BBN is to build a self-configuring network technology that would identify traffic, prioritise and reallocate bandwidth according to end user, and automatically make quality of service decisions.

This advanced network technology is being developed by Defense Advanced Research Projects Agency (DARPA) and will include support for features like 32 levels of network traffic prioritisation that will let data with a higher priority will be handled more expeditiously than traffic with a lower priority.

BBN said the technology would provide improved command and control computer network capabilities for tactical military units, letting commanders assign network resources on the basis of the mission.

The advanced prioritization system is part of DARPA's Military Networking Protocol (MNP) programme which is looking to develop an authenticated and attributable identification system for packet based, military and government data networks, the agency said. Military or government data sent with the MNP will be compatible with normal Internet equipment to allow MNP traffic to pass through legacy network or encryption equipment, DARPA said.

Not only should the prioritisation scheme be radically advanced, the system should be extremely difficult to spoof or inject false traffic into, DARPA said.

This one-year contract includes two, one-year options, which, if awarded, would bring the cumulative value of the contract to about $42 million, BBN stated.

The contract isn't the first BBN has to develop advanced network technologies from DARPA. Last year it got $.4.4 million to develop novel, scalable attack detection algorithms; a flexible and expandable architecture for implementing and deploying the algorithms; and an execution environment for traffic inspection and algorithm execution.

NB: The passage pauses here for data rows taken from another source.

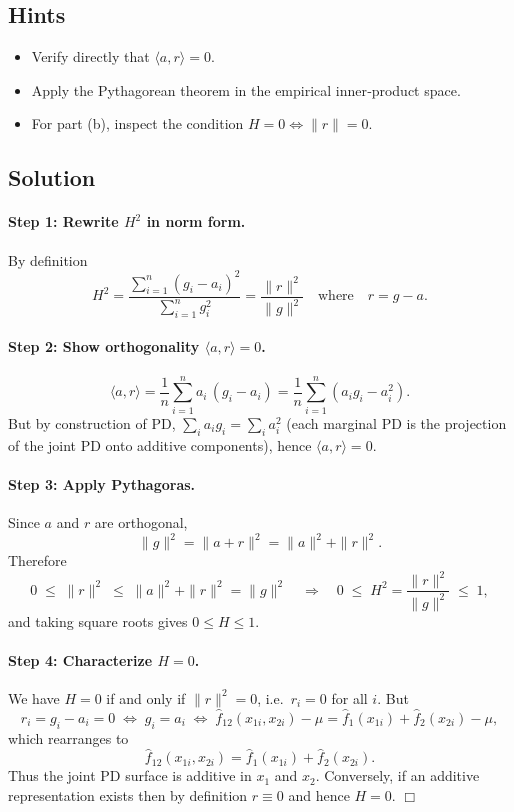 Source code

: \documentclass[a4paper]{article}
\begin{document}
\subsection*{Hints}
\begin{itemize}
  \item Verify directly that \(\langle a,r\rangle=0\).
  \item Apply the Pythagorean theorem in the empirical inner‐product space.
  \item For part (b), inspect the condition \(H=0\iff \|r\|=0\).
\end{itemize}

\subsection*{Solution}

\paragraph{Step 1: Rewrite \(H^2\) in norm form.}
By definition
\[
H^2
= \frac{\sum_{i=1}^n (g_i - a_i)^2}{\sum_{i=1}^n g_i^2}
= \frac{\|r\|^2}{\|g\|^2}
\quad\text{where}\quad
r = g - a.
\]

\paragraph{Step 2: Show orthogonality \(\langle a,r\rangle=0\).}
\[
\langle a,r\rangle
= \frac1n\sum_{i=1}^n a_i\,(g_i - a_i)
= \frac1n\sum_{i=1}^n (a_i g_i - a_i^2).
\]
But by construction of PD,
\(\sum_i a_i g_i = \sum_i a_i^2\) (each marginal PD is the projection of the joint PD onto additive components), hence
\(\langle a,r\rangle=0\).

\paragraph{Step 3: Apply Pythagoras.}
Since \(a\) and \(r\) are orthogonal,
\[
\|g\|^2 = \|a + r\|^2 = \|a\|^2 + \|r\|^2.
\]
Therefore
\[
0 \;\le\;\|r\|^2 \;\le\;\|a\|^2 + \|r\|^2 = \|g\|^2
\quad\Longrightarrow\quad
0 \;\le\; H^2 = \frac{\|r\|^2}{\|g\|^2} \;\le\;1,
\]
and taking square roots gives \(0\le H\le 1\).

\paragraph{Step 4: Characterize \(H=0\).}
We have \(H=0\) if and only if \(\|r\|^2=0\), i.e.\ \(r_i=0\) for all \(i\).  But
\[
r_i = g_i - a_i = 0
\;\Longleftrightarrow\;
g_i = a_i
\;\Longleftrightarrow\;
\hat f_{12}(x_{1i},x_{2i}) - \mu
= \hat f_{1}(x_{1i}) + \hat f_{2}(x_{2i}) - \mu,
\]
which rearranges to
\[
\hat f_{12}(x_{1i},x_{2i})
= \hat f_{1}(x_{1i}) + \hat f_{2}(x_{2i}).
\]
Thus the joint PD surface is additive in \(x_1\) and \(x_2\).  Conversely, if an additive representation exists then by definition \(r\equiv0\) and hence \(H=0\).  \hfill\(\Box\)
\end{document}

The network monitoring systems is being developed under DARPA's Scalable Network Monitoring programme which seeks to bolt down network security in the face of cyber attacks that have grown more subtle and sophisticated. New technologies and applications provide new attack routes and have made traditional signature-based and anomaly detection-based defensive measures inadequate in both speed and sensitivity, BBN added.

BBN has also worked with DARPA on the agency's Global Autonomous Language Exploitation (GALE) program. The goal of GALE is to translate and distill foreign language material (television shows and newspapers) in near real-time, highlight salient information, and store the results in a searchable database -- all with more than 90 percent accuracy by the end of the program. Through this process, GALE would help US analysts recognise critical information in foreign languages quickly so they could act on it in a timely fashion.